_Exercise details_:
Report how many lines in the records below contain the word "persistence". Nothing else belongs in the answer.

_Records supplied_:
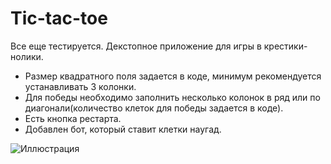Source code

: # Tic-tac-toe
Все еще тестируется.
Декстопное приложение для игры в крестики-нолики.
- Размер квадратного поля задается в коде, минимум рекомендуется устанавливать 3 колонки.
- Для победы необходимо заполнить несколько колонок в ряд или по диагонали(количество клеток для победы задается в коде).
- Есть кнопка рестарта.  
- Добавлен бот, который ставит клетки наугад.  
  
![Иллюстрация](https://github.com/kreslojerry/resource/blob/main/tictactoe.png)
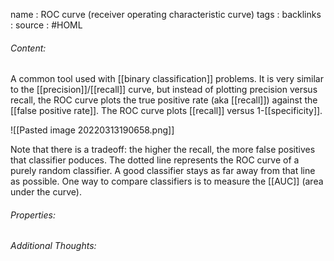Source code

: name : ROC curve (receiver operating characteristic curve)
tags : 
backlinks : 
source : #HOML 

###### Content:
A common tool used with [[binary classification]] problems. It is very similar to the [[precision]]/[[recall]] curve, but instead of plotting precision versus recall, the ROC curve plots the true positive rate (aka [[recall]]) against the [[false positive rate]]. The ROC curve plots [[recall]] versus 1-[[specificity]].

![[Pasted image 20220313190658.png]]

Note that there is a tradeoff: the higher the recall, the more false positives that classifier poduces. The dotted line represents the ROC curve of a purely random classifier. A good classifier stays as far away from that line as possible.
One way to compare classifiers is to measure the [[AUC]] (area under the curve).

###### Properties:


###### Additional Thoughts:

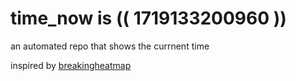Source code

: # time_now is (( 1719133200960 ))

an automated repo that shows the currnent time

inspired by [breakingheatmap](https://github.com/breakingheatmap/breakingheatmap)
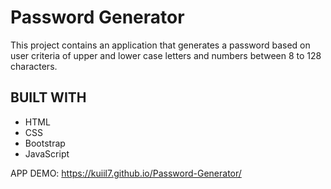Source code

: # Password Generator



This project contains an application that generates a password based on user criteria of upper and lower case letters and numbers between 8 to 128 characters.

## BUILT WITH

* HTML
* CSS
* Bootstrap
* JavaScript

 APP DEMO: https://kuiil7.github.io/Password-Generator/
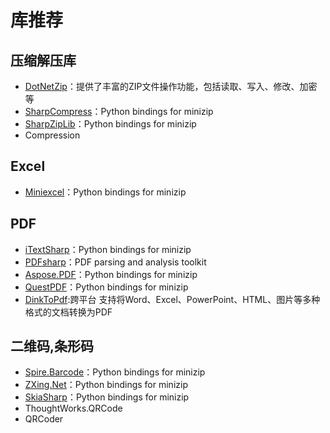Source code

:  

# 库推荐


## 压缩解压库

- [DotNetZip](https://github.com/kmamal/pyminizip)：提供了丰富的ZIP文件操作功能，包括读取、写入、修改、加密等
- [SharpCompress](https://github.com/kmamal/pyminizip)：Python bindings for minizip
- [SharpZipLib](https://github.com/kmamal/pyminizip)：Python bindings for minizip
- Compression

## Excel

- [Miniexcel](https://github.com/kmamal/pyminizip)：Python bindings for minizip


## PDF
- [iTextSharp](https://github.com/kmamal/pyminizip)：Python bindings for minizip
- [PDFsharp](https://github.com/pdfminer/pdfminer.six)：PDF parsing and analysis toolkit
- [Aspose.PDF](https://github.com/kmamal/pyminizip)：Python bindings for minizip
- [QuestPDF](https://github.com/kmamal/pyminizip)：Python bindings for minizip
- [DinkToPdf](https://github.com/kmamal/pyminizip):跨平台 支持将Word、Excel、PowerPoint、HTML、图片等多种格式的文档转换为PDF

## 二维码,条形码
- [Spire.Barcode](https://github.com/kmamal/pyminizip)：Python bindings for minizip
- [ZXing.Net](https://github.com/kmamal/pyminizip)：Python bindings for minizip
- [SkiaSharp](https://github.com/kmamal/pyminizip)：Python bindings for minizip
- ThoughtWorks.QRCode
- QRCoder 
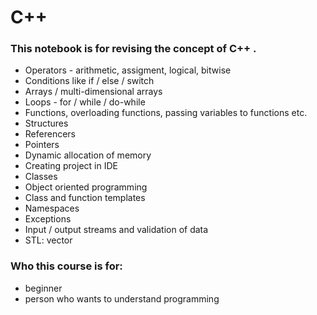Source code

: # C++

### This notebook is for revising the concept of C++ .

- Operators - arithmetic, assigment, logical, bitwise
- Conditions like if / else / switch
- Arrays / multi-dimensional arrays
- Loops - for / while / do-while
- Functions, overloading functions, passing variables to functions etc.
- Structures
- Referencers
- Pointers
- Dynamic allocation of memory
- Creating project in IDE
- Classes
- Object oriented programming
- Class and function templates
- Namespaces
- Exceptions
- Input / output streams and validation of data
- STL: vector


### Who this course is for:
- beginner
- person who wants to understand programming
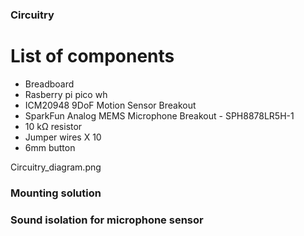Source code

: ### Circuitry

# List of components

- Breadboard
- Rasberry pi pico wh
- ICM20948 9DoF Motion Sensor Breakout
- SparkFun Analog MEMS Microphone Breakout - SPH8878LR5H-1
- 10 kΩ resistor
- Jumper wires X 10
- 6mm button

Circuitry_diagram.png

### Mounting solution

### Sound isolation for microphone sensor
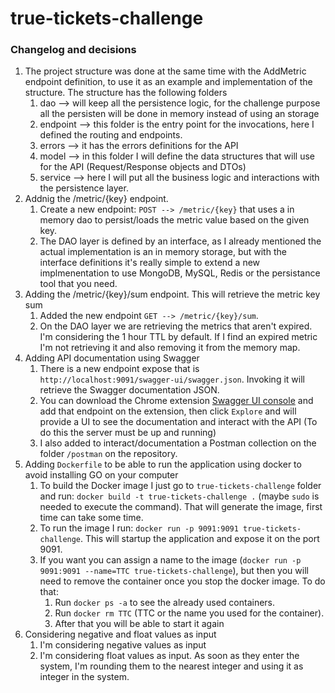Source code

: # true-tickets-challenge

### Changelog and decisions

1. The project structure was done at the same time with the AddMetric endpoint definition, to use it as an example and implementation of the structure. The structure has the following folders
   1. dao --> will keep all the persistence logic, for the challenge purpose all the persisten will be done in memory instead of using an storage
   2. endpoint --> this folder is the entry point for the invocations, here I defined the routing and endpoints.
   3. errors --> it has the errors definitions for the API
   4. model --> in this folder I will define the data structures that will use for the API (Request/Response objects and DTOs)
   5. service --> here I will put all the business logic and interactions with the persistence layer.
2. Addnig the /metric/{key} endpoint.
   1. Create a new endpoint: `POST --> /metric/{key}` that uses a in memory dao to persist/loads the metric value based on the given key.
   2. The DAO layer is defined by an interface, as I already mentioned the actual implementation is an in memory storage, but with the interface definitions it's really simple to extend a new implmenentation to use MongoDB, MySQL, Redis or the persistance tool that you need.
3. Adding the /metric/{key}/sum endpoint. This will retrieve the metric key sum
   1. Added the new endpoint `GET --> /metric/{key}/sum`.
   2. On the DAO layer we are retrieving the metrics that aren't expired. I'm considering the 1 hour TTL by default. If I find an expired metric I'm not retrieving it and also removing it from the memory map.
4. Adding API documentation using Swagger
   1. There is a new endpoint expose that is `http://localhost:9091/swagger-ui/swagger.json`. Invoking it will retrieve the Swagger documentation JSON.
   2. You can download the Chrome extension [Swagger UI console](https://chrome.google.com/webstore/detail/swagger-ui-console/ljlmonadebogfjabhkppkoohjkjclfai?utm_source=chrome-ntp-icon) and add that endpoint on the extension, then click `Explore` and will provide a UI to see the documentation and interact with the API (To do this the server must be up and running)
   3. I also added to interact/documentation a Postman collection on the folder `/postman` on the repository.
5. Adding `Dockerfile` to be able to run the application using docker to avoid installing GO on your computer
   1. To build the Docker image I just go to `true-tickets-challenge` folder and run: `docker build -t true-tickets-challenge .` (maybe `sudo` is needed to execute the command). That will generate the image, first time can take some time.
   2. To run the image I run: `docker run -p 9091:9091 true-tickets-challenge`. This will startup the application and expose it on the port 9091.
   3. If you want you can assign a name to the image (`docker run -p 9091:9091 --name=TTC true-tickets-challenge`), but then you will need to remove the container once you stop the docker image. To do that:
      1. Run `docker ps -a` to see the already used containers.
      2. Run `docker rm TTC` (TTC or the name you used for the container).
      3. After that you will be able to start it again
6. Considering negative and float values as input
   1. I'm considering negative values as input
   2. I'm considering float values as input. As soon as they enter the system, I'm rounding them to the nearest integer and using it as integer in the system.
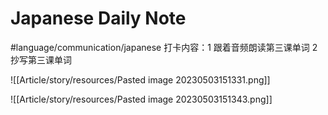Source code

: # Japanese Daily Note

#language/communication/japanese 打卡内容：1 跟着音频朗读第三课单词 2 抄写第三课单词

![[Article/story/resources/Pasted image 20230503151331.png]]

![[Article/story/resources/Pasted image 20230503151343.png]]
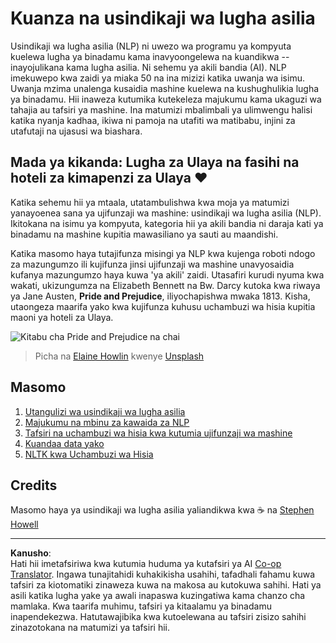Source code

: <!--
CO_OP_TRANSLATOR_METADATA:
{
  "original_hash": "1eb379dc2d0c9940b320732d16083778",
  "translation_date": "2025-09-05T16:49:11+00:00",
  "source_file": "6-NLP/README.md",
  "language_code": "sw"
}
-->
# Kuanza na usindikaji wa lugha asilia

Usindikaji wa lugha asilia (NLP) ni uwezo wa programu ya kompyuta kuelewa lugha ya binadamu kama inavyoongelewa na kuandikwa -- inayojulikana kama lugha asilia. Ni sehemu ya akili bandia (AI). NLP imekuwepo kwa zaidi ya miaka 50 na ina mizizi katika uwanja wa isimu. Uwanja mzima unalenga kusaidia mashine kuelewa na kushughulikia lugha ya binadamu. Hii inaweza kutumika kutekeleza majukumu kama ukaguzi wa tahajia au tafsiri ya mashine. Ina matumizi mbalimbali ya ulimwengu halisi katika nyanja kadhaa, ikiwa ni pamoja na utafiti wa matibabu, injini za utafutaji na ujasusi wa biashara.

## Mada ya kikanda: Lugha za Ulaya na fasihi na hoteli za kimapenzi za Ulaya ❤️

Katika sehemu hii ya mtaala, utatambulishwa kwa moja ya matumizi yanayoenea sana ya ujifunzaji wa mashine: usindikaji wa lugha asilia (NLP). Ikitokana na isimu ya kompyuta, kategoria hii ya akili bandia ni daraja kati ya binadamu na mashine kupitia mawasiliano ya sauti au maandishi.

Katika masomo haya tutajifunza misingi ya NLP kwa kujenga roboti ndogo za mazungumzo ili kujifunza jinsi ujifunzaji wa mashine unavyosaidia kufanya mazungumzo haya kuwa 'ya akili' zaidi. Utasafiri kurudi nyuma kwa wakati, ukizungumza na Elizabeth Bennett na Bw. Darcy kutoka kwa riwaya ya Jane Austen, **Pride and Prejudice**, iliyochapishwa mwaka 1813. Kisha, utaongeza maarifa yako kwa kujifunza kuhusu uchambuzi wa hisia kupitia maoni ya hoteli za Ulaya.

![Kitabu cha Pride and Prejudice na chai](../../../6-NLP/images/p&p.jpg)
> Picha na <a href="https://unsplash.com/@elaineh?utm_source=unsplash&utm_medium=referral&utm_content=creditCopyText">Elaine Howlin</a> kwenye <a href="https://unsplash.com/s/photos/pride-and-prejudice?utm_source=unsplash&utm_medium=referral&utm_content=creditCopyText">Unsplash</a>
  
## Masomo

1. [Utangulizi wa usindikaji wa lugha asilia](1-Introduction-to-NLP/README.md)
2. [Majukumu na mbinu za kawaida za NLP](2-Tasks/README.md)
3. [Tafsiri na uchambuzi wa hisia kwa kutumia ujifunzaji wa mashine](3-Translation-Sentiment/README.md)
4. [Kuandaa data yako](4-Hotel-Reviews-1/README.md)
5. [NLTK kwa Uchambuzi wa Hisia](5-Hotel-Reviews-2/README.md)

## Credits 

Masomo haya ya usindikaji wa lugha asilia yaliandikwa kwa ☕ na [Stephen Howell](https://twitter.com/Howell_MSFT)

---

**Kanusho**:  
Hati hii imetafsiriwa kwa kutumia huduma ya kutafsiri ya AI [Co-op Translator](https://github.com/Azure/co-op-translator). Ingawa tunajitahidi kuhakikisha usahihi, tafadhali fahamu kuwa tafsiri za kiotomatiki zinaweza kuwa na makosa au kutokuwa sahihi. Hati ya asili katika lugha yake ya awali inapaswa kuzingatiwa kama chanzo cha mamlaka. Kwa taarifa muhimu, tafsiri ya kitaalamu ya binadamu inapendekezwa. Hatutawajibika kwa kutoelewana au tafsiri zisizo sahihi zinazotokana na matumizi ya tafsiri hii.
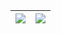 |<a href="https://s757129.github.io"><img src="https://github-readme-stats.vercel.app/api?username=s757129&hide_title=true&hide_border=true&show_icons=true&include_all_commits=true&count_private=true&locale=cn" /></a>|<a href="https://s757129.github.io"><img src="https://github-readme-stats.vercel.app/api/top-langs/?username=s757129&hide_title=true&hide_border=true&layout=compact&locale=cn" /></a>|
|:---:|:---:|
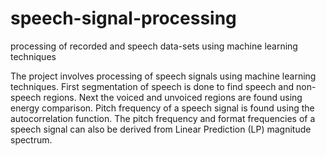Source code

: # speech-signal-processing
processing of recorded and speech data-sets using machine learning techniques

The project involves processing of speech signals using machine learning techniques.
First segmentation of speech is done to find speech and non-speech regions.
Next the voiced and unvoiced regions are found using energy comparison. 
Pitch frequency of a speech signal is found using the autocorrelation function. 
The pitch frequency and format frequencies of a speech signal can also be derived from Linear Prediction (LP) magnitude spectrum.
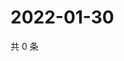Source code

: # 2022-01-30

共 0 条

<!-- BEGIN WEIBO -->
<!-- 最后更新时间 Sun Jan 30 2022 17:13:42 GMT+0800 (China Standard Time) -->

<!-- END WEIBO -->
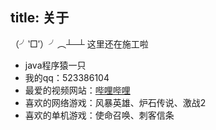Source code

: title: 关于
---
（╯‵□′）╯︵┴─┴ 这里还在施工啦

- java程序猿一只
- 我的qq：523386104
- 最爱的视频网站：[哔哩哔哩](http://www.bilibili.com)
- 喜欢的网络游戏：风暴英雄、炉石传说、激战2
- 喜欢的单机游戏：使命召唤、刺客信条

_The answer_:
2